It is the latest of four properties in the Isibindi Africa Group, a company with a solid environmental focus in operations and its offering. Tsowa is the only of its properties outside South Africa and KwaZulu Natal and is also the first of the company properties located inside a national park.

It occupies a splendid location, hidden from view by natural undergrowth. In the mornings, the bush comes alive with birdsongs. Other visitors one must be on the lookout for are the occasional elephant and monkeys.

Tsowa Zimbabwe Africa Experience

The front-of-house staff at Tsowa relies on innovative solutions to provide a luxury experience

Protected areas like this present an entirely new layer of complexity to operations. In Zimbabwe, this means submitting to audits by Zimbabwe’s Environmental Management Agency (EMA), a statutory organisation.

The concession requires all lodges to have the most negligible possible impact, says Eric. In the case of Tsowa, most of the construction rests on wooden decks. In this way, at least some disturbance of soils, fauna, and flora is avoided, and it can be removed with as little trace as possible.

“I reckon the lodge can be completely dismantled within 10 days,” Eric muses.

Tsowa Africa Solar Solutions

Solar power is stored in on-site batteries while a diesel generator is on standby.

In some cases, such as the kitchen, office, stores and workshop, buildings are made of metal sheeting on shallow “floating” foundations.

All energy needs for the property are provided by solar and gas. The latter is used to supply a consistent source of hot water for the guest accommodation and kitchen. Solar panels connected to batteries power the lights, fridges and a few plugs (including USB ports) dotted around the guest facilities. “We also have a diesel generator on standby,” Eric says.

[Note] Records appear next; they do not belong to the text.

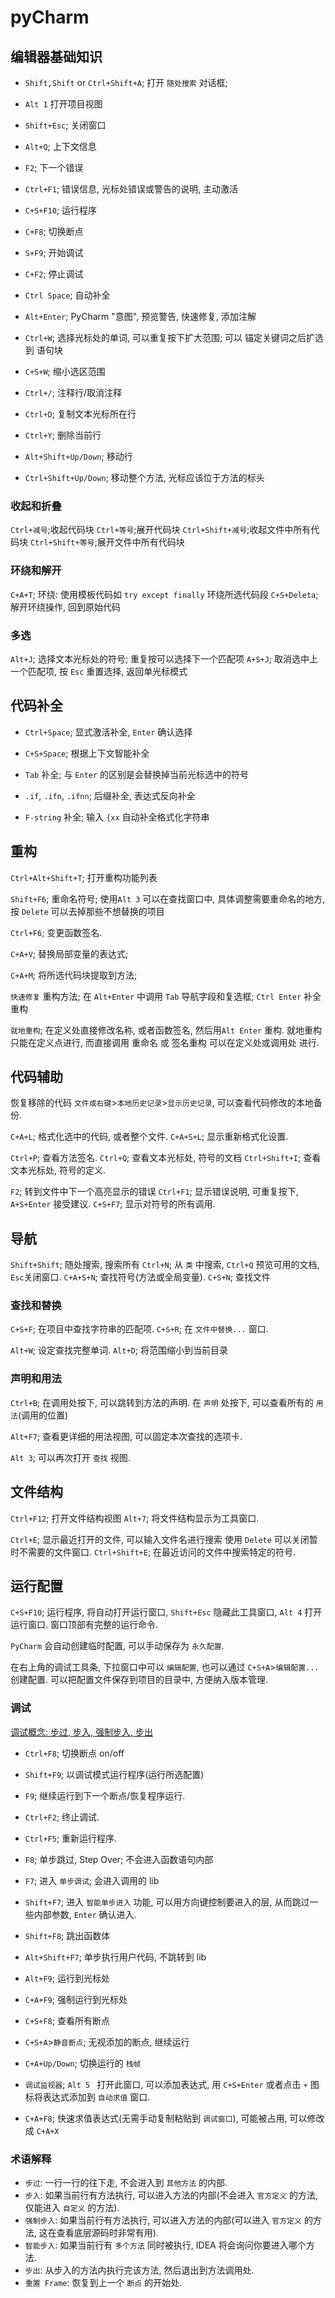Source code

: # pyCharm

## 编辑器基础知识

+ `Shift,Shift` or `Ctrl+Shift+A`; 打开 `随处搜索` 对话框;
+ `Alt 1` 打开项目视图
+ `Shift+Esc`; 关闭窗口

+ `Alt+Q`; 上下文信息
+ `F2`; 下一个错误
+ `Ctrl+F1`; 错误信息, 光标处错误或警告的说明, 主动激活

+ `C+S+F10`; 运行程序
+ `C+F8`; 切换断点
+ `S+F9`; 开始调试
+ `C+F2`; 停止调试

+ `Ctrl Space`; 自动补全
+ `Alt+Enter`; PyCharm "意图", 预览警告, 快速修复, 添加注解

+ `Ctrl+W`; 选择光标处的单词, 可以重复按下扩大范围; 可以 锚定关键词之后扩选到 语句块
+ `C+S+W`; 缩小选区范围

+ `Ctrl+/`; 注释行/取消注释

+ `Ctrl+D`; 复制文本光标所在行
+ `Ctrl+Y`; 删除当前行

+ `Alt+Shift+Up/Down`;  移动行
+ `Ctrl+Shift+Up/Down`; 移动整个方法, 光标应该位于方法的标头

### 收起和折叠

`Ctrl+减号`;收起代码块
`Ctrl+等号`;展开代码块
`Ctrl+Shift+减号`;收起文件中所有代码块
`Ctrl+Shift+等号`;展开文件中所有代码块

### 环绕和解开

`C+A+T`; 环绕: 使用模板代码如 `try except finally` 环绕所选代码段
`C+S+Deleta`; 解开环绕操作, 回到原始代码

### 多选

`Alt+J`; 选择文本光标处的符号; 重复按可以选择下一个匹配项
`A+S+J`; 取消选中上一个匹配项, 按 `Esc`  重置选择, 返回单光标模式

## 代码补全

+ `Ctrl+Space`; 显式激活补全, `Enter` 确认选择
+ `C+S+Space`; 根据上下文智能补全

+ `Tab` 补全; 与 `Enter` 的区别是会替换掉当前光标选中的符号
+ `.if`, `.ifn`, `.ifnn`; 后缀补全,  表达式反向补全
+ `F-string` 补全; 输入 `{xx` 自动补全格式化字符串

## 重构

`Ctrl+Alt+Shift+T`; 打开重构功能列表

`Shift+F6`; 重命名符号;
使用`Alt 3` 可以在查找窗口中, 具体调整需要重命名的地方,
按 `Delete` 可以去掉那些不想替换的项目

`Ctrl+F6`; 变更函数签名.

`C+A+V`; 替换局部变量的表达式;

`C+A+M`; 将所选代码块提取到方法;

`快速修复` 重构方法; 在 `Alt+Enter` 中调用
`Tab` 导航字段和复选框; `Ctrl Enter` 补全重构

`就地重构`; 在定义处直接修改名称, 或者函数签名, 然后用`Alt Enter` 重构.
就地重构只能在定义点进行, 而直接调用 重命名 或 签名重构 可以在定义处或调用处 进行.

## 代码辅助

恢复移除的代码
`文件或右键`>`本地历史记录`>`显示历史记录`, 可以查看代码修改的本地备份.

`C+A+L`; 格式化选中的代码, 或者整个文件.
`C+A+S+L`;  显示重新格式化设置.

`Ctrl+P`; 查看方法签名.
`Ctrl+Q`; 查看文本光标处, 符号的文档
`Ctrl+Shift+I`; 查看文本光标处, 符号的定义.

`F2`; 转到文件中下一个高亮显示的错误
`Ctrl+F1`; 显示错误说明, 可重复按下, `A+S+Enter` 接受建议.
`C+S+F7`; 显示对符号的所有调用.

## 导航

`Shift+Shift`; 随处搜索, 搜索所有
`Ctrl+N`; 从 `类` 中搜索, `Ctrl+Q` 预览可用的文档, `Esc`关闭窗口.
`C+A+S+N`; 查找符号(方法或全局变量).
`C+S+N`; 查找文件

### 查找和替换

`C+S+F`; 在项目中查找字符串的匹配项.
`C+S+R`; 在 `文件中替换...` 窗口.

`Alt+W`; 设定查找完整单词.
`Alt+D`; 将范围缩小到当前目录

### 声明和用法

`Ctrl+B`; 在调用处按下, 可以跳转到方法的声明.
在 `声明` 处按下, 可以查看所有的 `用法`(调用的位置)

`Alt+F7`; 查看更详细的用法视图, 可以固定本次查找的选项卡.

`Alt 3`; 可以再次打开 `查找` 视图.

## 文件结构

`Ctrl+F12`; 打开文件结构视图
`Alt+7`; 将文件结构显示为工具窗口.

`Ctrl+E`; 显示最近打开的文件,
可以输入文件名进行搜索
使用 `Delete` 可以关闭暂时不需要的文件窗口.
`Ctrl+Shift+E`; 在最近访问的文件中搜索特定的符号.

## 运行配置

`C+S+F10`; 运行程序,
将自动打开运行窗口, `Shift+Esc` 隐藏此工具窗口, `Alt 4` 打开运行窗口.
窗口顶部有完整的运行命令.

`PyCharm` 会自动创建临时配置, 可以手动保存为 `永久配置`.

在右上角的调试工具条, 下拉窗口中可以 `编辑配置`,
也可以通过 `C+S+A`>`编辑配置...` 创建配置.
可以把配置文件保存到项目的目录中, 方便纳入版本管理.

### 调试

[调试概念: 步过, 步入, 强制步入, 步出](https://blog.csdn.net/qq_35760825/article/details/125536244)

+ `Ctrl+F8`;  切换断点 on/off
+ `Shift+F9`; 以调试模式运行程序(运行所选配置)
+ `F9`; 继续运行到下一个断点/恢复程序运行.
+ `Ctrl+F2`; 终止调试.
+ `Ctrl+F5`; 重新运行程序.

+ `F8`; 单步跳过, Step Over;  不会进入函数语句内部

+ `F7`;        进入 `单步调试`; 会进入调用的 lib
+ `Shift+F7`;  进入 `智能单步进入` 功能,
可以用方向键控制要进入的层, 从而跳过一些内部参数, `Enter` 确认进入.
+ `Shift+F8`; 跳出函数体
+ `Alt+Shift+F7`; 单步执行用户代码, 不跳转到 lib

+ `Alt+F9`; 运行到光标处
+ `C+A+F9`; 强制运行到光标处

+ `C+S+F8`; 查看所有断点
+ `C+S+A`>`静音断点`; 无视添加的断点, 继续运行

+ `C+A+Up/Down`; 切换运行的 `栈帧`

+ `调试监视器`; `Alt 5 ` 打开此窗口, 可以添加表达式,
用 `C+S+Enter` 或者点击 `+` 图标将表达式添加到 `自动求值` 窗口.
+ `C+A+F8`; 快速求值表达式(无需手动复制粘贴到 `调试窗口`),
可能被占用, 可以修改成 `C+A+X`

### 术语解释

+ `步过`: 一行一行的往下走, 不会进入到 `其他方法` 的内部.
+ `步入`: 如果当前行有方法执行, 可以进入方法的内部(不会进入 `官方定义` 的方法, 仅能进入 `自定义` 的方法).
+ `强制步入`: 如果当前行有方法执行, 可以进入方法的内部(可以进入 `官方定义` 的方法, 这在查看底层源码时非常有用).
+ `智能步入`: 如果当前行有 `多个方法` 同时被执行, IDEA 将会询​​问你要进入哪个方法.
+ `步出`: 从步入的方法内执行完该方法, 然后退出到方法调用处.
+ `重置 Frame`: 恢复到上一个 `断点` 的开始处.
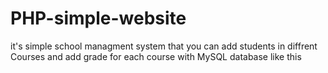 # PHP-simple-website
it's simple school managment system that you can add students in diffrent Courses and add grade for each course with MySQL database like this 
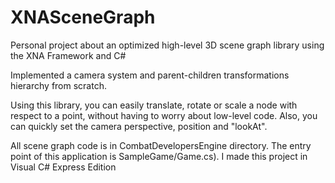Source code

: # XNASceneGraph

Personal project about an optimized high-level 3D scene graph library using the XNA Framework and C#
 
Implemented a camera system and parent-children transformations hierarchy from scratch.
 
Using this library, you can easily translate, rotate or scale a node with respect to a point, without having to worry about low-level code. Also, you can quickly set the camera perspective, position and "lookAt".

All scene graph code is in CombatDevelopersEngine directory. The entry point of this application is SampleGame/Game.cs). I made this project in Visual C# Express Edition
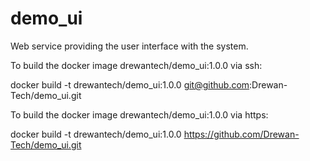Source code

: # demo_ui
Web service providing the user interface with the system.

To build the docker image drewantech/demo_ui:1.0.0 via ssh:

docker build -t drewantech/demo_ui:1.0.0 git@github.com:Drewan-Tech/demo_ui.git

To build the docker image drewantech/demo_ui:1.0.0 via https:

docker build -t drewantech/demo_ui:1.0.0 https://github.com/Drewan-Tech/demo_ui.git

Tsowa Africa Solar Solutions

Water is drawn from the Zambezi and filtered for use on the property.

Tsowa currently uses an antenna and dish for land-based internet transmission.

Tsowa’s water requirements are fulfilled by the river that surrounds it. Water is drawn from the Zambezi and purified before being piped to the kitchen and accommodations. In researching this story, I came across a 2021 report by the Swiss aquatic research institute EAWAG that declares the Zambezi “still carries very clean water”.

The effluent at the lodge is dealt with using soak-away drainage. In the case of black water, septic tanks are employed before the effluent reaches the soak-aways.

Tsowa Africa Solar Solutions

The kitchen is experimenting with an elephant dung mix for compost

Regarding supplies, Tsowa’s location close to the regional centre makes it easy to re-supply, and chef Elton Moyo tells me that trips are undertaken about once a week.

Fresh produce is also purchased from nearby farms, and he’s also testing a small planter garden as a potential supply of some necessities. He shows me the 3x5m enclosure covered with netting to keep out monkeys and hopefully deter elephants.

“We’re developing a composting system with a worm farm to deal with appropriate kitchen waste,” Elton says. Microbe-rich elephant dung is mixed in as an activator. 

Tsowa Africa Chef Elton Moyo

Chef Elton Moyo

As planters, the team has employed two old dugout canoes or mokoros abandoned by their owners and filled the boats with homemade potting soil. The mint, spinach, and garlic were thriving on this visit.

Not all the work is focused on the lodge, however. Eric says that relationships with local communities are being forged at Tsowa. Most recently, the company funded a village borehole.

As with other properties in the company, guests contribute to a bed night levy used to implement the community and conservation projects. Amongst other initiatives, the levies have funded clean-up campaigns at the Isimangaliso Wetland Park and Kosi Bay and anti-poaching projects such as guide training in the Zambezi National Park.